The Chanukiot of Sheffield Road

It was the first night of Chanukah. The candles were lit, Maoz Tzur had been sung, and everyone was ready to sit down for latkes and jelly doughnuts. But Beanie needed to be walked. He was a small, white mutt of unknown breed, but everyone in the Birnbaum house adored him. Beanie stuck to a strict schedule, and nature waits for no man. So with a heavy sigh, an empty feeling in the pit of his stomach and an empty plastic Glatt Express bag in his hand, Jonathan Birnbaum grabbed Beanie’s leash and went to take him for a stroll. It was a beautiful night in Teaneck. The air was crisp, and you could almost see your breath when you exhaled.

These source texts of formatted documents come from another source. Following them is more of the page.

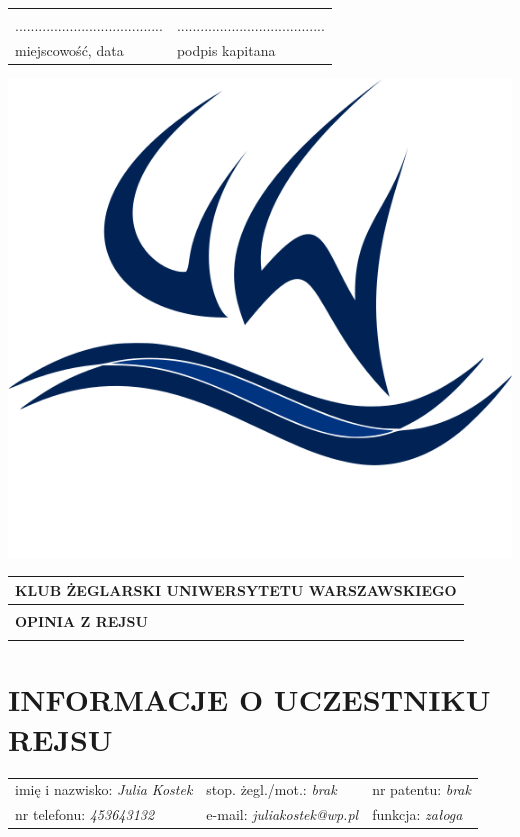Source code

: \documentclass{article}
\begin{document}
\begin{tabularx}{\textwidth}{X X}
\\\\
...................................... & ......................................\\
miejscowość, data & podpis kapitana\\
\end{tabularx}
\newpage
\begin{minipage}{0.11\textwidth}
\includegraphics[width=\textwidth]{logo.png}
\end{minipage}
\begin{minipage}{0.89\textwidth}
\begin{tabularx}{\textwidth} { 
  | >{\centering\arraybackslash}X | }
 \hline
 \textbf{KLUB ŻEGLARSKI UNIWERSYTETU WARSZAWSKIEGO} \\
 \hline
 \\
 \textbf{\huge OPINIA Z REJSU} \\
 \\
\hline
\end{tabularx}
\end{minipage}

\section*{INFORMACJE O UCZESTNIKU REJSU}
\begin{tabularx}{\textwidth}{X X X}
imię i nazwisko: \textit{Julia Kostek} & stop. żegl./mot.: \textit{brak} & nr patentu: \textit{brak} \\
nr telefonu: \textit{453643132} & e-mail: \textit{juliakostek@wp.pl} & funkcja: \textit{załoga} \\
\end{tabularx}
\end{document}
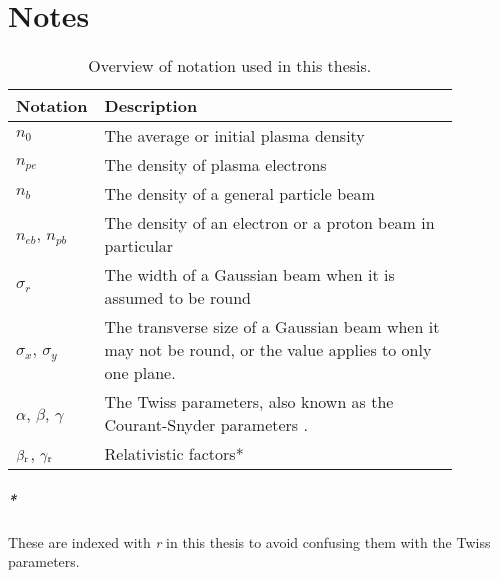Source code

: \chapter*{Notes}

\begin{table}[hbt]
    \centering
    \caption{Overview of notation used in this thesis.}
    \label{T:Notes}
    \begin{tabular}{p{0.10\linewidth}|p{0.78\linewidth}}
        Notation  & Description \\
        \hline
        \hline
        $n_{0}$                     & The average or initial plasma density \\
        $n_{pe}$                    & The density of plasma electrons \\
        $n_{b}$                     & The density of a general particle beam \\
        $n_{eb}$, $n_{pb}$          & The density of an electron or a proton beam in particular \\
        \hline
        $\sigma_{r}$                & The width of a Gaussian beam when it is assumed to be round \\
        $\sigma_{x}$, $\sigma_{y}$  & The transverse size of a Gaussian beam when it may not be
                                      round, or the value applies to only one plane. \\
        \hline
        $\alpha$, $\beta$, $\gamma$ & The Twiss parameters, also known as the Courant-Snyder
                                      parameters \cite{courant:1958}. \\
        $\beta_{\mathrm{r}}$, $\gamma_{\mathrm{r}}$         & Relativistic factors* \\
    \end{tabular}
\end{table}

\paragraph{*}
These are indexed with \emph{r} in this thesis to avoid confusing them with the Twiss parameters.

\vfill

The moon was behind a thin layer of clouds and peeked through occasionally for added atmosphere.

Jonathan stepped out in front of his house and let Beanie linger on the grass. In the front window he could see all of the chanukiot that had been lit by his family. The Birnbaums were doing an excellent job of pirsumei nisa, publicizing the Chanukah miracle. From his vantage point on the lawn he could see all six of the chanukiot they had lit, all in a neat row, with one candle and a shamash in each. He stared at the large silver menorah his parents had given him when he left home. It had been inherited by Jonathan’s mother when her Uncle Benno had passed away, childless. He had received it as a gift from his cousins who fled from Germany to Mexico in the 1930s. Although it was actually Mexican, it was as close as Jonathan’s mother had to a family artifact. She had left Germany with her parents after Kristallnacht with nothing, grateful just to be alive.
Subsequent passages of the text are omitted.